[Saved data entries]:
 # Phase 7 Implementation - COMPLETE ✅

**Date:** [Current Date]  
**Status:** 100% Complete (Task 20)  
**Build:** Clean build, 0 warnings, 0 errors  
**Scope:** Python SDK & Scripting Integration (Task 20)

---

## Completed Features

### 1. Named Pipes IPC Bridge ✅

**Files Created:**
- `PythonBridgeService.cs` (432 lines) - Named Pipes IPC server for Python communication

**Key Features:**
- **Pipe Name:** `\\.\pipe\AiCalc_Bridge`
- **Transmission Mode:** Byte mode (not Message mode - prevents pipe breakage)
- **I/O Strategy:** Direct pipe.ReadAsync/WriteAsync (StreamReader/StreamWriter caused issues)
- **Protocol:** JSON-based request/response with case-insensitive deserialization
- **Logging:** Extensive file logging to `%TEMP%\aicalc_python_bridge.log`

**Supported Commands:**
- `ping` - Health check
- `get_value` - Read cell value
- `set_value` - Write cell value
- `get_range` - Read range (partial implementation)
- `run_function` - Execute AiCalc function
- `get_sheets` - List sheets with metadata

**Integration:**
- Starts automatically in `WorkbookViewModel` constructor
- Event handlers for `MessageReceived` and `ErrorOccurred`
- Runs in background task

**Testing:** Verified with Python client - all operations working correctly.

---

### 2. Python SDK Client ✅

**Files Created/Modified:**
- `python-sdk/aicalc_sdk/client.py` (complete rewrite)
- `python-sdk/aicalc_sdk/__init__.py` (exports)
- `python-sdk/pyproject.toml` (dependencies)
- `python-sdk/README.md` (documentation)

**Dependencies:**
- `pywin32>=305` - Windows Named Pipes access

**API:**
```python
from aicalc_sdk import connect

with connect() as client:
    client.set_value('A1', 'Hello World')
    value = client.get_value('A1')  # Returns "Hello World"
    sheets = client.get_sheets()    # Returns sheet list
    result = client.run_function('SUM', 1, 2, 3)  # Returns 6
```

[Problem to solve]: Using the entries above, state how many lines contain the string "Hello"; the number is all that is needed.

[Final answer]: 2